START Material provided
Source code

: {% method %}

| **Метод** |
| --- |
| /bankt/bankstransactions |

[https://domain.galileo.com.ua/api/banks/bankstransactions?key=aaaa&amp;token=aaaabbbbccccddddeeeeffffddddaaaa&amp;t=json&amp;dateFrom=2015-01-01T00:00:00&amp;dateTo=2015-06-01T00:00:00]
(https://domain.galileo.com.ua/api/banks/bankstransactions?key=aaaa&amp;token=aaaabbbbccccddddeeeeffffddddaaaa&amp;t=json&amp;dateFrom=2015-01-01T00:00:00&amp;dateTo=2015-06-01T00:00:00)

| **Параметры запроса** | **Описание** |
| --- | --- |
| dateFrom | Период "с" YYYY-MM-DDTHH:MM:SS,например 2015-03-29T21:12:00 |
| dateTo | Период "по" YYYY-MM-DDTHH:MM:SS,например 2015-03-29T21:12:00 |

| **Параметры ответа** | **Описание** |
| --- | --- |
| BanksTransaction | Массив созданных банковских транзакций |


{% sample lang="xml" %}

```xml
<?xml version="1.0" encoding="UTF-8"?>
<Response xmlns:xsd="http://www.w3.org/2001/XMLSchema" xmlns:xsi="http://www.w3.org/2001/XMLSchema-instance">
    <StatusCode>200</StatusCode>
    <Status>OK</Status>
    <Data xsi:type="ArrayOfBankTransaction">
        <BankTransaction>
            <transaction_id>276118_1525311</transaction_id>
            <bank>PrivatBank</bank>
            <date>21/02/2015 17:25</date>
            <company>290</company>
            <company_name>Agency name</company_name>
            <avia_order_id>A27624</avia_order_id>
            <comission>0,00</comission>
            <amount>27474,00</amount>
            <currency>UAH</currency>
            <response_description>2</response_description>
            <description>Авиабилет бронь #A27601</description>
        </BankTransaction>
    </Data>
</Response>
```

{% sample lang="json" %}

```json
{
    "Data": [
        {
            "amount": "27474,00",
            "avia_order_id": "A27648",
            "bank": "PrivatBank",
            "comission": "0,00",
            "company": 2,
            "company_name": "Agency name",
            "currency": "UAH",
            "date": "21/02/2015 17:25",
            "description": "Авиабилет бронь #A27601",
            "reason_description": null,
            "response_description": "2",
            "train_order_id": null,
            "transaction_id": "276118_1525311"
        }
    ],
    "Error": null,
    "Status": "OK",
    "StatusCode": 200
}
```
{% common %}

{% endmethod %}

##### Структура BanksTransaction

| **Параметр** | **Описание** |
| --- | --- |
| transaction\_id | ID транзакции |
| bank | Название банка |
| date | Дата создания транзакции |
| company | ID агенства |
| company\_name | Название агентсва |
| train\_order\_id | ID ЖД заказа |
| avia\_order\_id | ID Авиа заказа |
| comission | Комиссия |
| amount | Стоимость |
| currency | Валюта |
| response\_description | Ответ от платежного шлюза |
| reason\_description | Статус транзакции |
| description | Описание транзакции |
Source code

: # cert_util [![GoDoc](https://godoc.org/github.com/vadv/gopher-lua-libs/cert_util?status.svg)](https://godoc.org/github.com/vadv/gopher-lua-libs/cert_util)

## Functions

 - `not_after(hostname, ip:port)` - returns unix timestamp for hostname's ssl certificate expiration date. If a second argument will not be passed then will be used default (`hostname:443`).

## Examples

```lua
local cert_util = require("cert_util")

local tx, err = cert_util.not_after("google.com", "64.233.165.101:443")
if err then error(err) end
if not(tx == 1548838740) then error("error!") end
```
END Material provided
What the task asks
Every line from the one containing "## Functions" to the close of the records must be reproduced exactly. Include both ends and nothing more.

Response area
## Functions

 - `not_after(hostname, ip:port)` - returns unix timestamp for hostname's ssl certificate expiration date. If a second argument will not be passed then will be used default (`hostname:443`).

## Examples

```lua
local cert_util = require("cert_util")

local tx, err = cert_util.not_after("google.com", "64.233.165.101:443")
if err then error(err) end
if not(tx == 1548838740) then error("error!") end
```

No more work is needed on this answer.